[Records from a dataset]
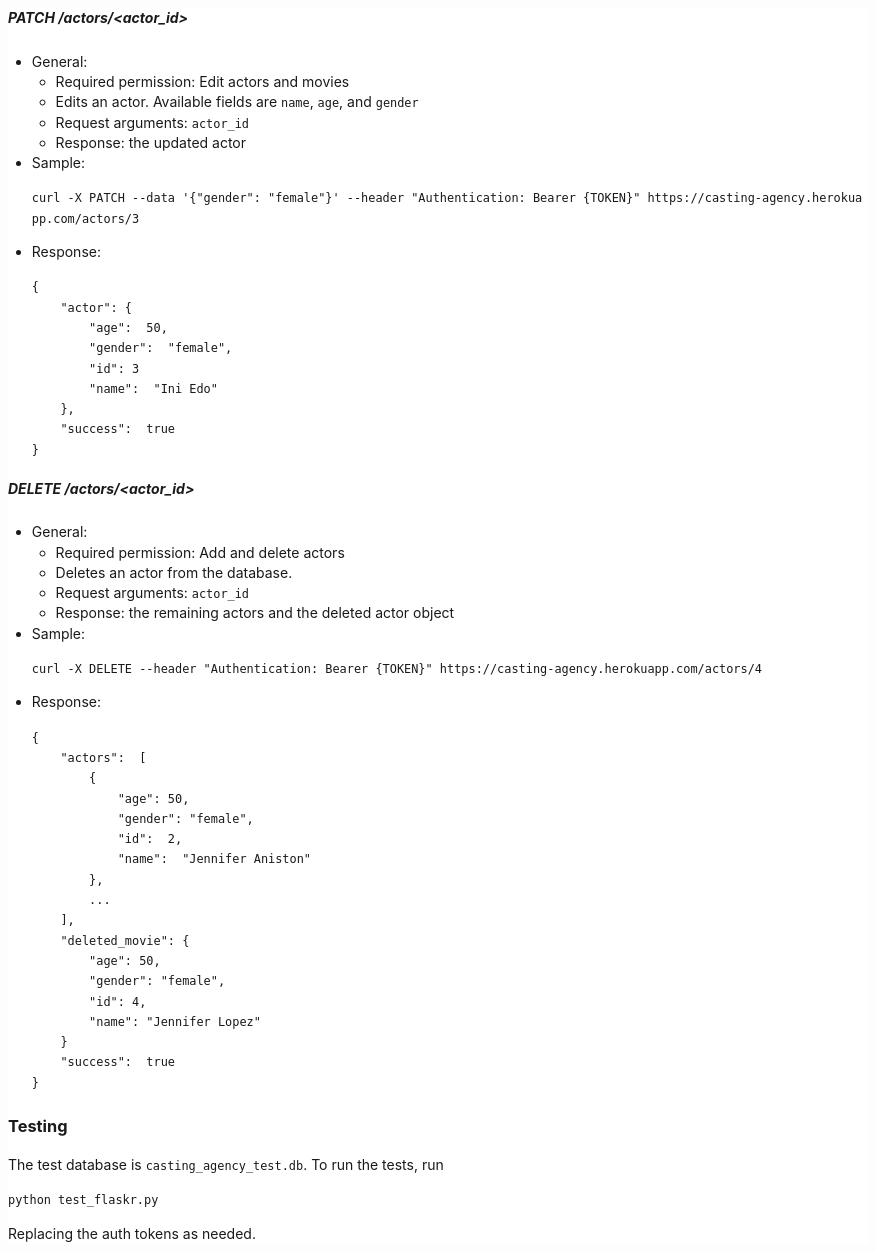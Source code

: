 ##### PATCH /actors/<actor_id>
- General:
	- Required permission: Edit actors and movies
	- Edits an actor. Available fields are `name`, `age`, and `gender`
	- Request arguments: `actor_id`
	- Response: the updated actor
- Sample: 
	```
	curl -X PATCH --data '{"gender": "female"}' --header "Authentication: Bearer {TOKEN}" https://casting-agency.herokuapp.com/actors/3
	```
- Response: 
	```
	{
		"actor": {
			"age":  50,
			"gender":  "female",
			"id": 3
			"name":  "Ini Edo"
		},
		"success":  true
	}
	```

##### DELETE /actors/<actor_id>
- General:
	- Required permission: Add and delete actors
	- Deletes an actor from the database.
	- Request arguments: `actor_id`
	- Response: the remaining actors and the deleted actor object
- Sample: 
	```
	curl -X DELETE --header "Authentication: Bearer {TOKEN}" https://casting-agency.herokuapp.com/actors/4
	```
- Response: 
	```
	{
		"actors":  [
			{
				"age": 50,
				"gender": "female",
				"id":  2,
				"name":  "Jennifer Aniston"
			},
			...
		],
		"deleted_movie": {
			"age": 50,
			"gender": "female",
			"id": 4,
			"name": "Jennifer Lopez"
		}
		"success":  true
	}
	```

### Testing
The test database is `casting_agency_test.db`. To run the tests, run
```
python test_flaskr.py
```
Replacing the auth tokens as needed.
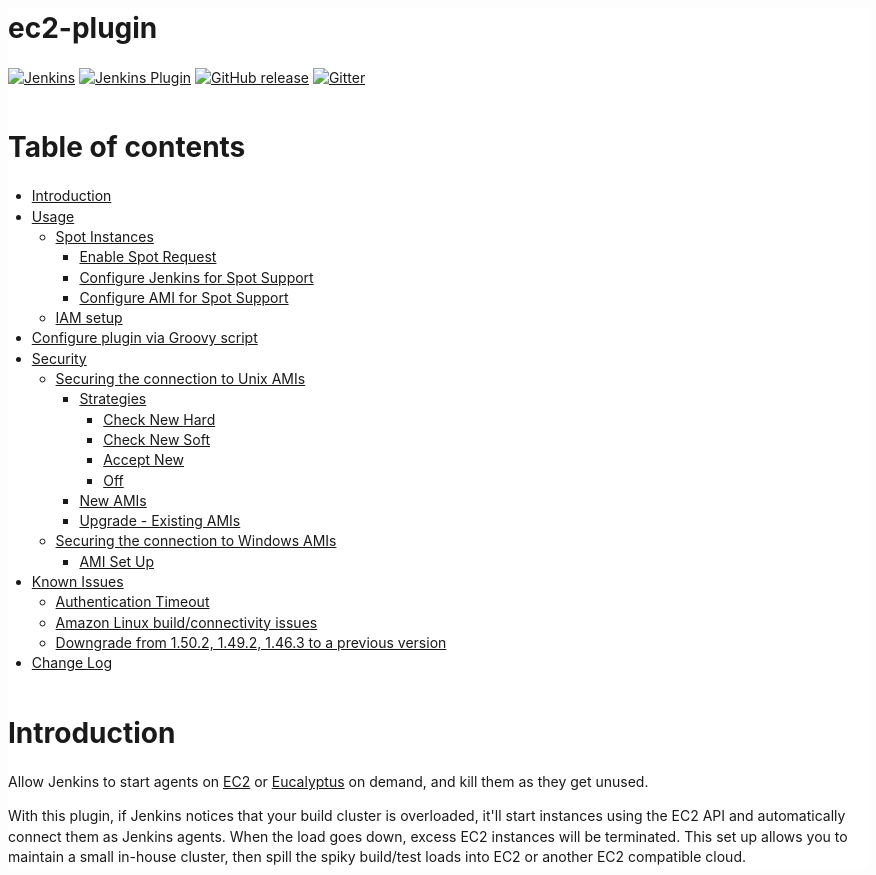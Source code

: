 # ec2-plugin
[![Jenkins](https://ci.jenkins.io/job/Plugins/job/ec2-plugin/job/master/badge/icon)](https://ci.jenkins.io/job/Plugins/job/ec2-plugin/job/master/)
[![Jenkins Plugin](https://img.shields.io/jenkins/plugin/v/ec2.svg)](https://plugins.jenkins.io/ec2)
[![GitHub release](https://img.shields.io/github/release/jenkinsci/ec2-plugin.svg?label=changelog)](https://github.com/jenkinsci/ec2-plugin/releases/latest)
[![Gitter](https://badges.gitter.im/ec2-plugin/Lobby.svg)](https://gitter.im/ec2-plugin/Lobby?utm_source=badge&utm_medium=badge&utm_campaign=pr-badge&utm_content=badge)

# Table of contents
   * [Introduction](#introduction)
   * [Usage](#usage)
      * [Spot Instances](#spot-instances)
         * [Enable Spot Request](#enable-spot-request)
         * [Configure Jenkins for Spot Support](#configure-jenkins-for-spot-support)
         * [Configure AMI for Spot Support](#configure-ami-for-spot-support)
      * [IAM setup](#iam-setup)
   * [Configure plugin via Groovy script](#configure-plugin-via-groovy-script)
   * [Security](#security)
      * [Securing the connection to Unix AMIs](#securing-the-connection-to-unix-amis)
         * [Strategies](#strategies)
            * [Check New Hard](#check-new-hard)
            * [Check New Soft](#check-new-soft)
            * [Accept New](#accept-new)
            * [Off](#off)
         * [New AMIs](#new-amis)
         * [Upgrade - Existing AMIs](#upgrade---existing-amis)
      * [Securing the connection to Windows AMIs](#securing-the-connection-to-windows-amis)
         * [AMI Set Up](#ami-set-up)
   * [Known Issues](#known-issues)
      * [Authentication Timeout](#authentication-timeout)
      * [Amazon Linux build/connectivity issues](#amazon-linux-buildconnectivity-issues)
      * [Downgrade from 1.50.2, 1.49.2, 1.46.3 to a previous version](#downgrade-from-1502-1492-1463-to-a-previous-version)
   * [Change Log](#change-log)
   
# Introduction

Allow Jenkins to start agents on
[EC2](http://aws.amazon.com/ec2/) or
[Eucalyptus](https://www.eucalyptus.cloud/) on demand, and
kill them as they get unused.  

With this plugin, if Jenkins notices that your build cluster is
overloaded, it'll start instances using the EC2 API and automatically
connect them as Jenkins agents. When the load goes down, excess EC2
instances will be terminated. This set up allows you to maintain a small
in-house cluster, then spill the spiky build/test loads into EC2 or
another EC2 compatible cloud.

### TASK ITEM
Read the entries and select each line where the word "cluster" is found.

### RESPONSE FOR THIS EXERCISE
With this plugin, if Jenkins notices that your build cluster is
in-house cluster, then spill the spiky build/test loads into EC2 or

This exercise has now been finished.